Five tips to explain your research better

As a PhD candidate, how can you best explain your research to a wide audience? Alexandra Sips shares tips and tricks in a new course.

“To keep the attention, 65% of your story should be pathos, emotion.” (Photo: Firmbee.com / Unsplash)

Reducing years of hard work to a catchy text of 750 words. To put it bluntly, that is the task that PhD students are being given in the new ‘sharing your research and work as simple as a TEDx Talk’ course at the Graduate School. But does this work for all research and all PhD candidates?

Teacher Alexandra Sips, who is also part of TEDx Delft, has just completed her first course. Urban planning, airplane maintenance, construction materials, tunnels and implants are five examples of subjects which her students, PhD candidates at various stages of their research, are working on and which they need to make clear to others.

Can you create an attractive story about everything?
“Yes, of course.

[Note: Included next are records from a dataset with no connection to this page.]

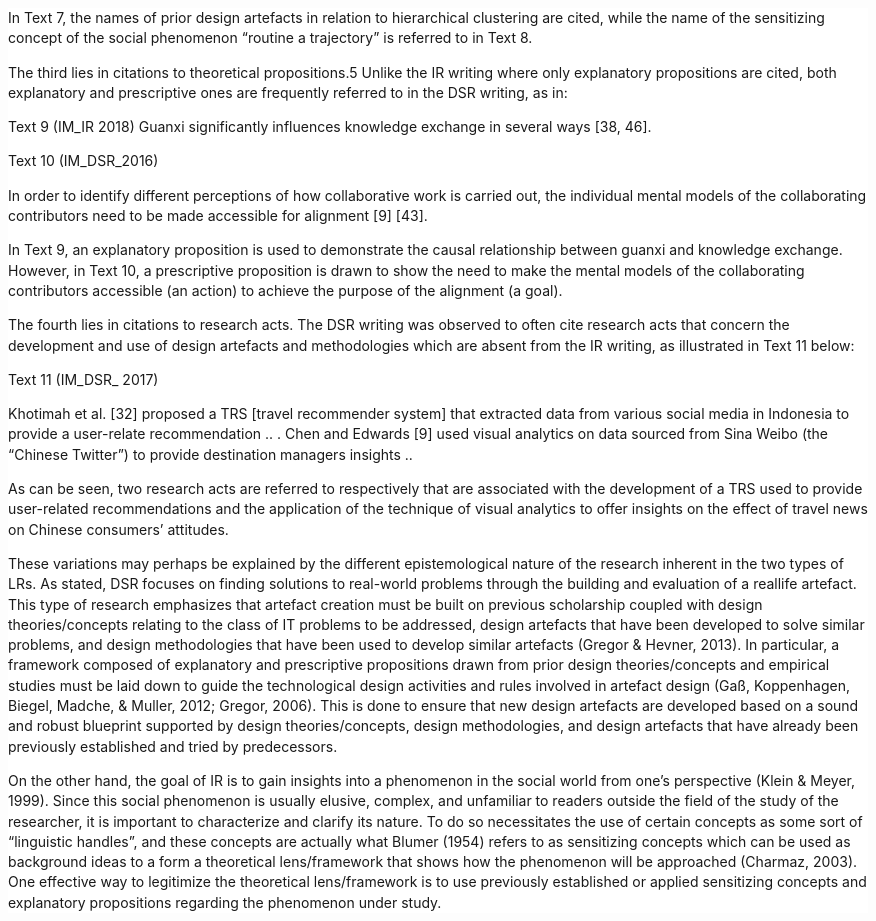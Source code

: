 In Text 7, the names of prior design artefacts in relation to hierarchical clustering are cited, while the name of the sensitizing concept of the social phenomenon “routine a trajectory” is referred to in Text 8.

The third lies in citations to theoretical propositions.5 Unlike the IR writing where only explanatory propositions are cited, both explanatory and prescriptive ones are frequently referred to in the DSR writing, as in:

Text 9 (IM_IR 2018) Guanxi significantly influences knowledge exchange in several ways [38, 46].

Text 10 (IM_DSR_2016)

In order to identify different perceptions of how collaborative work is carried out, the individual mental models of the collaborating contributors need to be made accessible for alignment [9] [43].

In Text 9, an explanatory proposition is used to demonstrate the causal relationship between guanxi and knowledge exchange. However, in Text 10, a prescriptive proposition is drawn to show the need to make the mental models of the collaborating contributors accessible (an action) to achieve the purpose of the alignment (a goal).

The fourth lies in citations to research acts. The DSR writing was observed to often cite research acts that concern the development and use of design artefacts and methodologies which are absent from the IR writing, as illustrated in Text 11 below:

Text 11 (IM_DSR_ 2017)

Khotimah et al. [32] proposed a TRS [travel recommender system] that extracted data from various social media in Indonesia to provide a user-relate recommendation .. . Chen and Edwards [9] used visual analytics on data sourced from Sina Weibo (the “Chinese Twitter”) to provide destination managers insights ..

As can be seen, two research acts are referred to respectively that are associated with the development of a TRS used to provide user-related recommendations and the application of the technique of visual analytics to offer insights on the effect of travel news on Chinese consumers’ attitudes.

These variations may perhaps be explained by the different epistemological nature of the research inherent in the two types of LRs. As stated, DSR focuses on finding solutions to real-world problems through the building and evaluation of a reallife artefact. This type of research emphasizes that artefact creation must be built on previous scholarship coupled with design theories/concepts relating to the class of IT problems to be addressed, design artefacts that have been developed to solve similar problems, and design methodologies that have been used to develop similar artefacts (Gregor & Hevner, 2013). In particular, a framework composed of explanatory and prescriptive propositions drawn from prior design theories/concepts and empirical studies must be laid down to guide the technological design activities and rules involved in artefact design (Gaß, Koppenhagen, Biegel, Madche, & Muller, 2012; Gregor, 2006). This is done to ensure that new design artefacts are developed based on a sound and robust blueprint supported by design theories/concepts, design methodologies, and design artefacts that have already been previously established and tried by predecessors.

On the other hand, the goal of IR is to gain insights into a phenomenon in the social world from one’s perspective (Klein & Meyer, 1999). Since this social phenomenon is usually elusive, complex, and unfamiliar to readers outside the field of the study of the researcher, it is important to characterize and clarify its nature. To do so necessitates the use of certain concepts as some sort of “linguistic handles”, and these concepts are actually what Blumer (1954) refers to as sensitizing concepts which can be used as background ideas to a form a theoretical lens/framework that shows how the phenomenon will be approached (Charmaz, 2003). One effective way to legitimize the theoretical lens/framework is to use previously established or applied sensitizing concepts and explanatory propositions regarding the phenomenon under study.
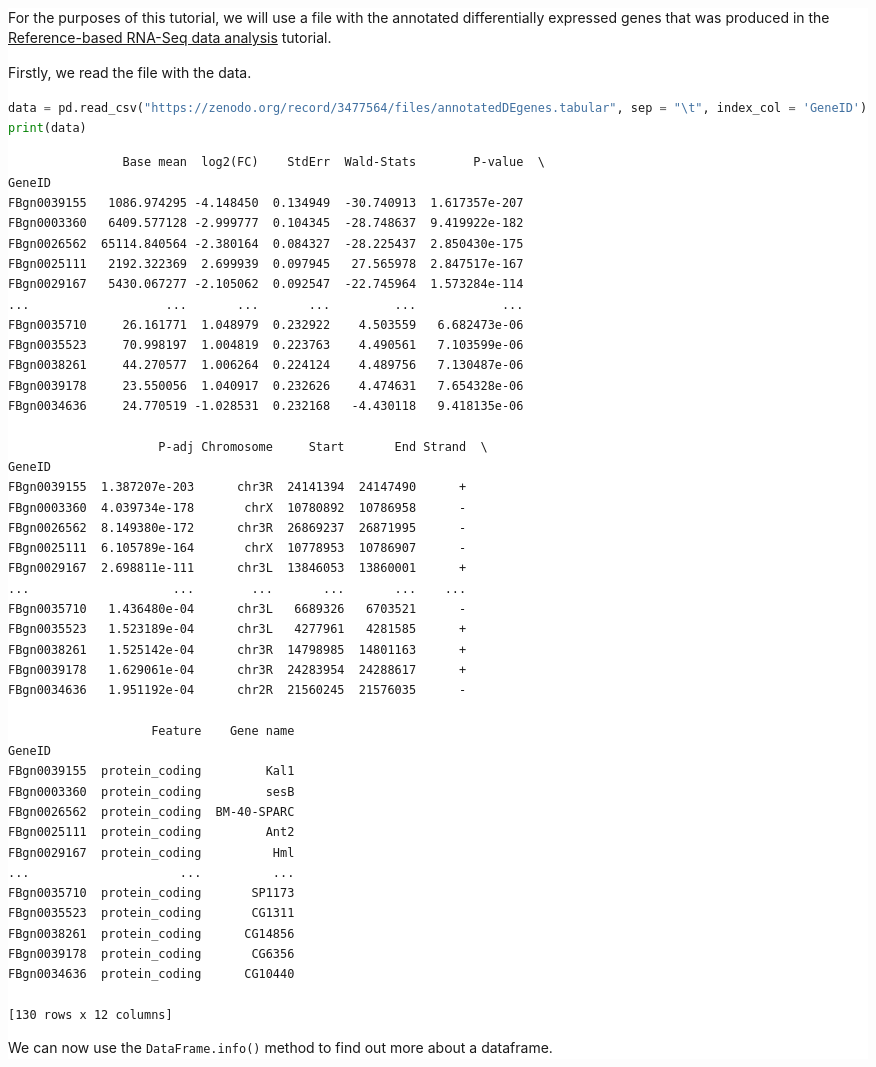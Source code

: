 For the purposes of this tutorial, we will use a file with the annotated differentially expressed genes that was produced in the [Reference-based RNA-Seq data analysis](https://training.galaxyproject.org/training-material/topics/transcriptomics/tutorials/ref-based/tutorial.html) tutorial.

Firstly, we read the file with the data.

```python
data = pd.read_csv("https://zenodo.org/record/3477564/files/annotatedDEgenes.tabular", sep = "\t", index_col = 'GeneID')
print(data)
```


```output
                Base mean  log2(FC)    StdErr  Wald-Stats        P-value  \
GeneID                                                                     
FBgn0039155   1086.974295 -4.148450  0.134949  -30.740913  1.617357e-207   
FBgn0003360   6409.577128 -2.999777  0.104345  -28.748637  9.419922e-182   
FBgn0026562  65114.840564 -2.380164  0.084327  -28.225437  2.850430e-175   
FBgn0025111   2192.322369  2.699939  0.097945   27.565978  2.847517e-167   
FBgn0029167   5430.067277 -2.105062  0.092547  -22.745964  1.573284e-114   
...                   ...       ...       ...         ...            ...   
FBgn0035710     26.161771  1.048979  0.232922    4.503559   6.682473e-06   
FBgn0035523     70.998197  1.004819  0.223763    4.490561   7.103599e-06   
FBgn0038261     44.270577  1.006264  0.224124    4.489756   7.130487e-06   
FBgn0039178     23.550056  1.040917  0.232626    4.474631   7.654328e-06   
FBgn0034636     24.770519 -1.028531  0.232168   -4.430118   9.418135e-06   

                     P-adj Chromosome     Start       End Strand  \
GeneID                                                             
FBgn0039155  1.387207e-203      chr3R  24141394  24147490      +   
FBgn0003360  4.039734e-178       chrX  10780892  10786958      -   
FBgn0026562  8.149380e-172      chr3R  26869237  26871995      -   
FBgn0025111  6.105789e-164       chrX  10778953  10786907      -   
FBgn0029167  2.698811e-111      chr3L  13846053  13860001      +   
...                    ...        ...       ...       ...    ...   
FBgn0035710   1.436480e-04      chr3L   6689326   6703521      -   
FBgn0035523   1.523189e-04      chr3L   4277961   4281585      +   
FBgn0038261   1.525142e-04      chr3R  14798985  14801163      +   
FBgn0039178   1.629061e-04      chr3R  24283954  24288617      +   
FBgn0034636   1.951192e-04      chr2R  21560245  21576035      -   

                    Feature    Gene name  
GeneID                                    
FBgn0039155  protein_coding         Kal1  
FBgn0003360  protein_coding         sesB  
FBgn0026562  protein_coding  BM-40-SPARC  
FBgn0025111  protein_coding         Ant2  
FBgn0029167  protein_coding          Hml  
...                     ...          ...  
FBgn0035710  protein_coding       SP1173  
FBgn0035523  protein_coding       CG1311  
FBgn0038261  protein_coding      CG14856  
FBgn0039178  protein_coding       CG6356  
FBgn0034636  protein_coding      CG10440  

[130 rows x 12 columns]
```
We can now use the `DataFrame.info()` method to find out more about a dataframe.
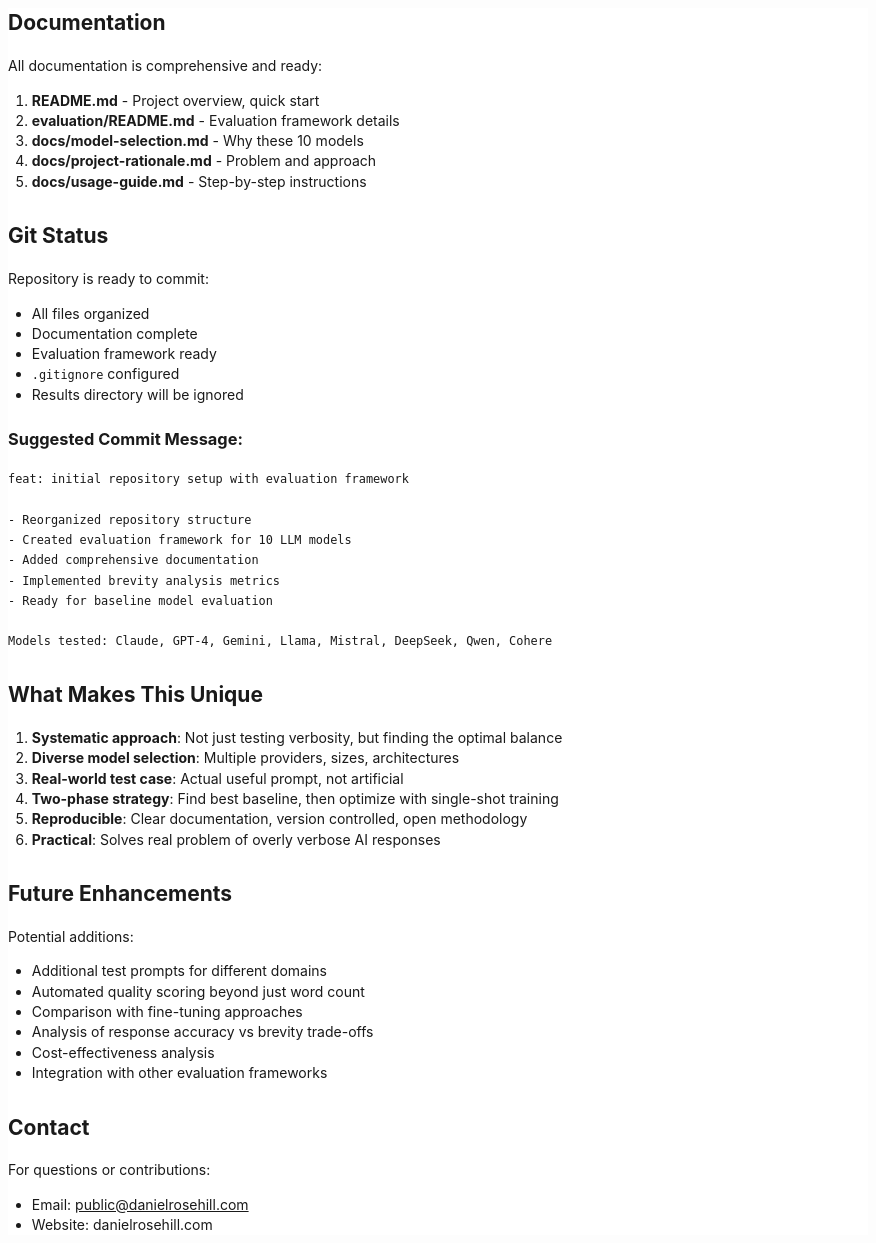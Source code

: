 ## Documentation

All documentation is comprehensive and ready:

1. **README.md** - Project overview, quick start
2. **evaluation/README.md** - Evaluation framework details
3. **docs/model-selection.md** - Why these 10 models
4. **docs/project-rationale.md** - Problem and approach
5. **docs/usage-guide.md** - Step-by-step instructions

## Git Status

Repository is ready to commit:
- All files organized
- Documentation complete
- Evaluation framework ready
- `.gitignore` configured
- Results directory will be ignored

### Suggested Commit Message:
```
feat: initial repository setup with evaluation framework

- Reorganized repository structure
- Created evaluation framework for 10 LLM models
- Added comprehensive documentation
- Implemented brevity analysis metrics
- Ready for baseline model evaluation

Models tested: Claude, GPT-4, Gemini, Llama, Mistral, DeepSeek, Qwen, Cohere
```

## What Makes This Unique

1. **Systematic approach**: Not just testing verbosity, but finding the optimal balance
2. **Diverse model selection**: Multiple providers, sizes, architectures
3. **Real-world test case**: Actual useful prompt, not artificial
4. **Two-phase strategy**: Find best baseline, then optimize with single-shot training
5. **Reproducible**: Clear documentation, version controlled, open methodology
6. **Practical**: Solves real problem of overly verbose AI responses

## Future Enhancements

Potential additions:
- Additional test prompts for different domains
- Automated quality scoring beyond just word count
- Comparison with fine-tuning approaches
- Analysis of response accuracy vs brevity trade-offs
- Cost-effectiveness analysis
- Integration with other evaluation frameworks

## Contact

For questions or contributions:
- Email: public@danielrosehill.com
- Website: danielrosehill.com
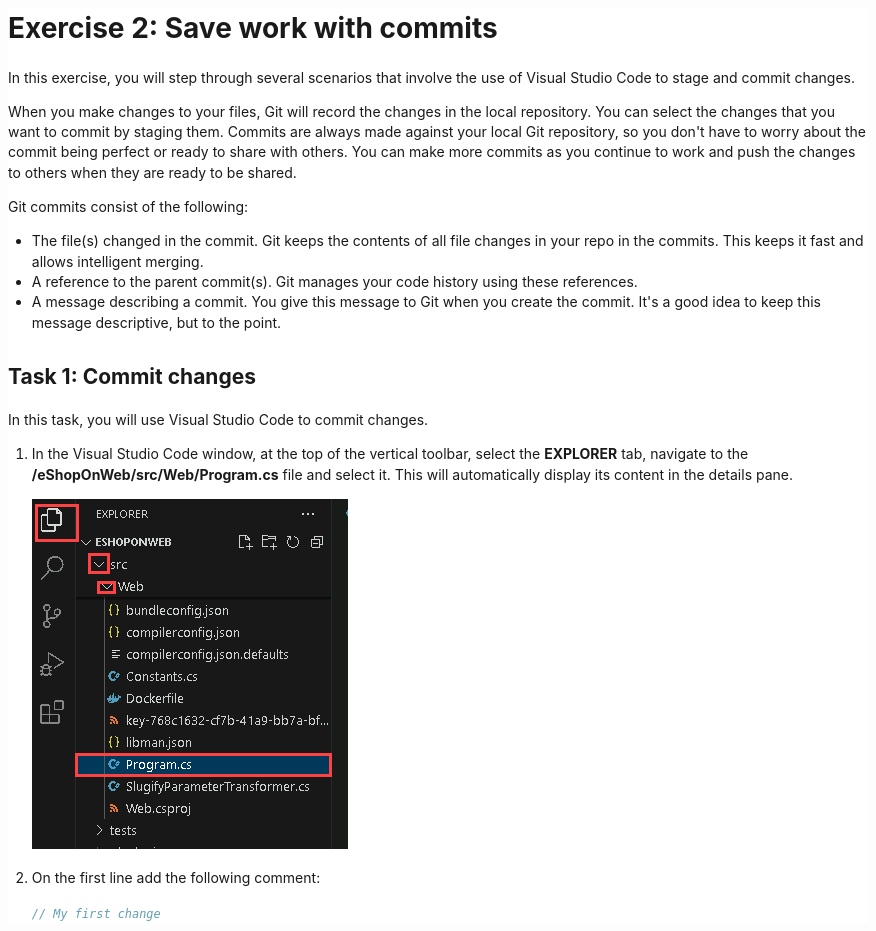 # Exercise 2: Save work with commits

In this exercise, you will step through several scenarios that involve the use of Visual Studio Code to stage and commit changes.

When you make changes to your files, Git will record the changes in the local repository. You can select the changes that you want to commit by staging them. Commits are always made against your local Git repository, so you don't have to worry about the commit being perfect or ready to share with others. You can make more commits as you continue to work and push the changes to others when they are ready to be shared.

Git commits consist of the following:

- The file(s) changed in the commit. Git keeps the contents of all file changes in your repo in the commits. This keeps it fast and allows intelligent merging.
- A reference to the parent commit(s). Git manages your code history using these references.
- A message describing a commit. You give this message to Git when you create the commit. It's a good idea to keep this message descriptive, but to the point.

## Task 1: Commit changes

In this task, you will use Visual Studio Code to commit changes.

1.  In the Visual Studio Code window, at the top of the vertical toolbar, select the **EXPLORER** tab, navigate to the **/eShopOnWeb/src/Web/Program.cs** file and select it. This will automatically display its content in the details pane.

    ![Import Repository](images/az-400-13.png)

1.  On the first line add the following comment: 

    ```csharp
    // My first change
    ```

People with technical backgrounds are good with words, but they don’t want to make their research seem easier than it is. The art is to explain it as simply as you can without it being so simple that the story is inaccurate. Some people will find this easier to do than others. Some believe that their research will seem cleverer if they include all sorts of graphics and details in their articles. But less is more.”

The 750 word limit is barely anything. Why that number?
“It is harder to tell a story in very few words. But if you manage it, it becomes the foundation on which you can build if you need to write longer articles or if you need to give a talk.”

‘You must be able to explain in an accessible way’

Does everyone manage it?
“Most people, yes. It’s really a question of how much time someone is prepared to put into it. The point is to explain your research in such a way that people without a technical background can understand it. You must be able to explain it in an accessible way, even if the subject is complicated. You have to figure out how far you can go in that.”

What do your students struggle with when they write?
“They don’t always see how important emotion is in a story. You don’t have to overdo the emotion, you could just touch on the journey you went through to do your research for example. Even Aristoteles said it: to keep the attention, 65% of your story should be pathos, emotion. Technical researchers are used to using 100% logos, rational argumentation. Aristoteles believed that a good story is only 25% logos. The remaining 10% is ethos. In the case of the researchers here, this is to emphasise the values of TU Delft and what they have achieved in the interest of society.”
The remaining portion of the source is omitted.